Through junior high I wrote in three-ring binders so I could add pages as needed, and I needed a lot of pages now. I chronicled scenes of talking to crushes, or not talking to them, catching their eye in the hall, I wrote poetry about my aching heart, wondered what life was all about, longed for love, pined for a friend who moved away. In high school the writings went deeper as I tried to find “home,” chronicled my fervent resolve to change my ways so I could stay with my father and step-family. I took poetry classes in high school, majored in creative writing at college, wrote short stories, a novel, graduated into publishing, and missed writing more than I could have imagined.
At 26 I led my first writing workshop, at my dining room table. When I left two years later to move across the country, one longtime student wrote me a note: “Thank you for seeding a new tongue to flower.” I keep that note still on my bulletin board. At 36 I was hired at the local junior college to teach memoir writing for older adults. I have done it since 1996.

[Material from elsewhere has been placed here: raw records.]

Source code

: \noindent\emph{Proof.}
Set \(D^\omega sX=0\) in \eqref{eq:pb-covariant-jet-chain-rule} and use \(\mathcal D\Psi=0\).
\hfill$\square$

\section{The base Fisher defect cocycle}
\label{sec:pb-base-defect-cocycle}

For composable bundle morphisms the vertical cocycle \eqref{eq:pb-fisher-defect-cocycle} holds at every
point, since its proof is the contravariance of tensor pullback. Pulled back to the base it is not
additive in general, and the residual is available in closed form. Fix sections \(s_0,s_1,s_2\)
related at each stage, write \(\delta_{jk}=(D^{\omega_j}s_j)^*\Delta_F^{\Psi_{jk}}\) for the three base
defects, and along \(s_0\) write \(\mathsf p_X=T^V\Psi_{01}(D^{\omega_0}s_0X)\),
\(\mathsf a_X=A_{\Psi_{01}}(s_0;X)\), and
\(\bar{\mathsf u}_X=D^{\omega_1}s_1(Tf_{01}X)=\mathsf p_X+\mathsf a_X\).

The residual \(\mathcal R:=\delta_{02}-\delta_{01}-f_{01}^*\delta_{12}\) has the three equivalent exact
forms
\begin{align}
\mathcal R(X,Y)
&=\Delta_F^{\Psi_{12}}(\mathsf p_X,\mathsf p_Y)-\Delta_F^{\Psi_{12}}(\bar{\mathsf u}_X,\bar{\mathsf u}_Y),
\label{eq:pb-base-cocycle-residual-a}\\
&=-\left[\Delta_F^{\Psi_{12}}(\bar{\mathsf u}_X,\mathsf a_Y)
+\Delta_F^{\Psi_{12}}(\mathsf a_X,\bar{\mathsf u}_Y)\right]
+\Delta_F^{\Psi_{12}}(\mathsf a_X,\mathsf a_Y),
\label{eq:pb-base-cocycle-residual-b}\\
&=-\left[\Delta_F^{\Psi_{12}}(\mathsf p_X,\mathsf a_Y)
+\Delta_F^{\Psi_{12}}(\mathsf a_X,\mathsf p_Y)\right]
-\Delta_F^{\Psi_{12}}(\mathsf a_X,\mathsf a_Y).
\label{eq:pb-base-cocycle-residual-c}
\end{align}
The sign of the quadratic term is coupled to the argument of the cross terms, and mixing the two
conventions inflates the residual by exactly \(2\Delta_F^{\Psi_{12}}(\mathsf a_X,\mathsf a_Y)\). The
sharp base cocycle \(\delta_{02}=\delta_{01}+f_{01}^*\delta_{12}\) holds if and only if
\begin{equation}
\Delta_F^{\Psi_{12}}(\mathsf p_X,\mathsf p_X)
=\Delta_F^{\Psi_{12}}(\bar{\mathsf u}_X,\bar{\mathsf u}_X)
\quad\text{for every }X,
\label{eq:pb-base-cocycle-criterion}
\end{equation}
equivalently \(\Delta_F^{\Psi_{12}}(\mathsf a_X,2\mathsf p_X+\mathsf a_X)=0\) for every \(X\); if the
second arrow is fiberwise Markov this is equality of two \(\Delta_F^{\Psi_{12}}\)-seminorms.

Some days there is nothing else I would rather do. Other days I think I should be with people in the middle of their life story, not those gearing up for its final chapters. On one of those mornings a few years ago, a small woman was walked into class by her attendant. She was stooped, folded in on herself. Students of that class were the most lucid ones at the assisted living facility where I taught for the summer, the ones who could write about their lives for the half hour I gave them every week. I’ll bet she doesn’t even know why she’s here, I thought. I greeted her and gave her my name, she gave me hers–pronounced very carefully–”Alma,” and then her attendant seated her at the far end of the table opposite me. When she was settled, she announced, “I’m hard of hearing.” I suggested she move up next to me, which took her some time, but she did it. I welcomed and introduced her, and she repeated her name: “Alma.”
I said, “Your name is unusual. Where is it from?”
“It’s Latin,” she told us. “It means the soul.”
Everything around me lit up then. Of course. Thank you, Alma. Thank you for reminding me how important it is that every tongue find its flowers.